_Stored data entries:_
————

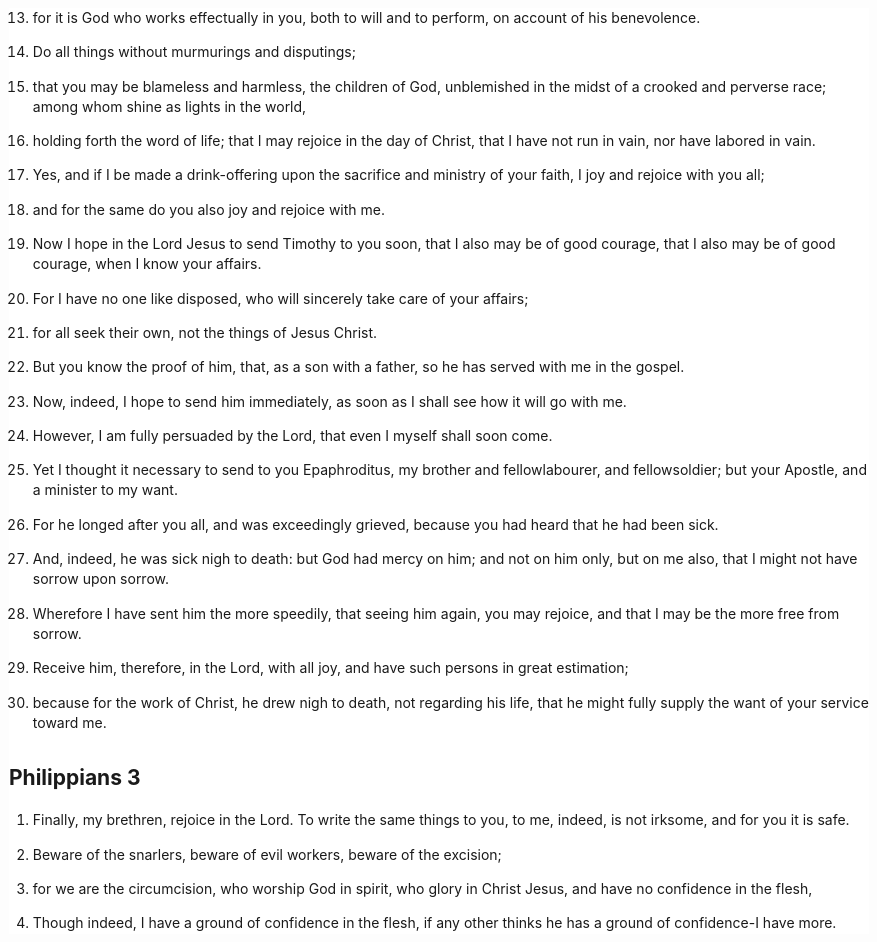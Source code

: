 13. for it is God who works effectually in you, both to will and to perform, on account of his benevolence.

14. Do all things without murmurings and disputings;

15. that you may be blameless and harmless, the children of God, unblemished in the midst of a crooked and perverse race; among whom shine as lights in the world,

16. holding forth the word of life; that I may rejoice in the day of Christ, that I have not run in vain, nor have labored in vain.

17. Yes, and if I be made a drink-offering upon the sacrifice and ministry of your faith, I joy and rejoice with you all;

18. and for the same do you also joy and rejoice with me.

19. Now I hope in the Lord Jesus to send Timothy to you soon, that I also may be of good courage, that I also may be of good courage, when I know your affairs.

20. For I have no one like disposed, who will sincerely take care of your affairs;

21. for all seek their own, not the things of Jesus Christ.

22. But you know the proof of him, that, as a son with a father, so he has served with me in the gospel.

23. Now, indeed, I hope to send him immediately, as soon as I shall see how it will go with me.

24. However, I am fully persuaded by the Lord, that even I myself shall soon come.

25. Yet I thought it necessary to send to you Epaphroditus, my brother and fellowlabourer, and fellowsoldier; but your Apostle, and a minister to my want.

26. For he longed after you all, and was exceedingly grieved, because you had heard that he had been sick.

27. And, indeed, he was sick nigh to death: but God had mercy on him; and not on him only, but on me also, that I might not have sorrow upon sorrow.

28. Wherefore I have sent him the more speedily, that seeing him again, you may rejoice, and that I may be the more free from sorrow.

29. Receive him, therefore, in the Lord, with all joy, and have such persons in great estimation;

30. because for the work of Christ, he drew nigh to death, not regarding his life, that he might fully supply the want of your service toward me.

## Philippians 3

1. Finally, my brethren, rejoice in the Lord. To write the same things to you, to me, indeed, is not irksome, and for you it is safe.

2. Beware of the snarlers, beware of evil workers, beware of the excision;

3. for we are the circumcision, who worship God in spirit, who glory in Christ Jesus, and have no confidence in the flesh,

4. Though indeed, I have a ground of confidence in the flesh, if any other thinks he has a ground of confidence-I have more.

————

_TO DO:_
Return each entry exactly as it appears above, but exclude the pictures.

_REPLY TO THE EXERCISE:_
Source code

: 13. for it is God who works effectually in you, both to will and to perform, on account of his benevolence.

14. Do all things without murmurings and disputings;

15. that you may be blameless and harmless, the children of God, unblemished in the midst of a crooked and perverse race; among whom shine as lights in the world,

16. holding forth the word of life; that I may rejoice in the day of Christ, that I have not run in vain, nor have labored in vain.

17. Yes, and if I be made a drink-offering upon the sacrifice and ministry of your faith, I joy and rejoice with you all;

18. and for the same do you also joy and rejoice with me.

19. Now I hope in the Lord Jesus to send Timothy to you soon, that I also may be of good courage, that I also may be of good courage, when I know your affairs.

20. For I have no one like disposed, who will sincerely take care of your affairs;

21. for all seek their own, not the things of Jesus Christ.

22. But you know the proof of him, that, as a son with a father, so he has served with me in the gospel.

23. Now, indeed, I hope to send him immediately, as soon as I shall see how it will go with me.

24. However, I am fully persuaded by the Lord, that even I myself shall soon come.

25. Yet I thought it necessary to send to you Epaphroditus, my brother and fellowlabourer, and fellowsoldier; but your Apostle, and a minister to my want.

26. For he longed after you all, and was exceedingly grieved, because you had heard that he had been sick.

27. And, indeed, he was sick nigh to death: but God had mercy on him; and not on him only, but on me also, that I might not have sorrow upon sorrow.

28. Wherefore I have sent him the more speedily, that seeing him again, you may rejoice, and that I may be the more free from sorrow.

29. Receive him, therefore, in the Lord, with all joy, and have such persons in great estimation;

30. because for the work of Christ, he drew nigh to death, not regarding his life, that he might fully supply the want of your service toward me.

## Philippians 3

1. Finally, my brethren, rejoice in the Lord. To write the same things to you, to me, indeed, is not irksome, and for you it is safe.

2. Beware of the snarlers, beware of evil workers, beware of the excision;

3. for we are the circumcision, who worship God in spirit, who glory in Christ Jesus, and have no confidence in the flesh,

4. Though indeed, I have a ground of confidence in the flesh, if any other thinks he has a ground of confidence-I have more.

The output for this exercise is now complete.